EXTRACTED DATA =
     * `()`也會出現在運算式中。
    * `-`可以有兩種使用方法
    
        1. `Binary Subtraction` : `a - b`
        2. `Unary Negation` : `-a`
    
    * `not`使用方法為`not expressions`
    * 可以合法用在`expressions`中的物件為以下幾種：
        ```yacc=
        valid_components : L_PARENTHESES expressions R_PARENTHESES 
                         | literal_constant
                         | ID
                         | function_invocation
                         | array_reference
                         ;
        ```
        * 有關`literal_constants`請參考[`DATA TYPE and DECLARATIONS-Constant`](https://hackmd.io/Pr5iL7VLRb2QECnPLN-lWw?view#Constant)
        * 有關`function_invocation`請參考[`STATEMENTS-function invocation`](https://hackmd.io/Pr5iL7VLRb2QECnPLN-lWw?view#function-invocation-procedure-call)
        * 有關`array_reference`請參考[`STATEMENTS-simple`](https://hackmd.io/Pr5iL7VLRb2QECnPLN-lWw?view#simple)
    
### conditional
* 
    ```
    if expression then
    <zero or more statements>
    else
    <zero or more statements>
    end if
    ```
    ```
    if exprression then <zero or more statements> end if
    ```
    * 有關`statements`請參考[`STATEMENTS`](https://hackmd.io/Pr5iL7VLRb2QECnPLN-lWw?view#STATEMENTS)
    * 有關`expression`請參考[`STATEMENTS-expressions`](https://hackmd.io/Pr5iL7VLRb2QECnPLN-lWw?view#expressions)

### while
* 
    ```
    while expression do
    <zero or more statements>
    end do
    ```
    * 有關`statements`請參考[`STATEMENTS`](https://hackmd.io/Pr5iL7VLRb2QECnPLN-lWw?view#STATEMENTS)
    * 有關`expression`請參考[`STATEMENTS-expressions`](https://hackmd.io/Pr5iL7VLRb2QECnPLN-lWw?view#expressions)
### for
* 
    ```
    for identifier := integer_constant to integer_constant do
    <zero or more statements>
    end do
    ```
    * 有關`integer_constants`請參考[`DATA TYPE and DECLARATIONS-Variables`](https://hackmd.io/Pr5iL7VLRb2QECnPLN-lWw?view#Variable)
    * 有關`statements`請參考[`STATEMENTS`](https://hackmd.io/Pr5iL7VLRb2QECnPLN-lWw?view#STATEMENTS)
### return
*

TASK DETAILS = Repeat the listing in full, keeping every line exactly as it is.

ANSWER BOX =
     * `()`也會出現在運算式中。
    * `-`可以有兩種使用方法
    
        1. `Binary Subtraction` : `a - b`
        2. `Unary Negation` : `-a`
    
    * `not`使用方法為`not expressions`
    * 可以合法用在`expressions`中的物件為以下幾種：
        ```yacc=
        valid_components : L_PARENTHESES expressions R_PARENTHESES 
                         | literal_constant
                         | ID
                         | function_invocation
                         | array_reference
                         ;
        ```
        * 有關`literal_constants`請參考[`DATA TYPE and DECLARATIONS-Constant`](https://hackmd.io/Pr5iL7VLRb2QECnPLN-lWw?view#Constant)
        * 有關`function_invocation`請參考[`STATEMENTS-function invocation`](https://hackmd.io/Pr5iL7VLRb2QECnPLN-lWw?view#function-invocation-procedure-call)
        * 有關`array_reference`請參考[`STATEMENTS-simple`](https://hackmd.io/Pr5iL7VLRb2QECnPLN-lWw?view#simple)
    
### conditional
* 
    ```
    if expression then
    <zero or more statements>
    else
    <zero or more statements>
    end if
    ```
    ```
    if exprression then <zero or more statements> end if
    ```
    * 有關`statements`請參考[`STATEMENTS`](https://hackmd.io/Pr5iL7VLRb2QECnPLN-lWw?view#STATEMENTS)
    * 有關`expression`請參考[`STATEMENTS-expressions`](https://hackmd.io/Pr5iL7VLRb2QECnPLN-lWw?view#expressions)

### while
* 
    ```
    while expression do
    <zero or more statements>
    end do
    ```
    * 有關`statements`請參考[`STATEMENTS`](https://hackmd.io/Pr5iL7VLRb2QECnPLN-lWw?view#STATEMENTS)
    * 有關`expression`請參考[`STATEMENTS-expressions`](https://hackmd.io/Pr5iL7VLRb2QECnPLN-lWw?view#expressions)
### for
* 
    ```
    for identifier := integer_constant to integer_constant do
    <zero or more statements>
    end do
    ```
    * 有關`integer_constants`請參考[`DATA TYPE and DECLARATIONS-Variables`](https://hackmd.io/Pr5iL7VLRb2QECnPLN-lWw?view#Variable)
    * 有關`statements`請參考[`STATEMENTS`](https://hackmd.io/Pr5iL7VLRb2QECnPLN-lWw?view#STATEMENTS)
### return
*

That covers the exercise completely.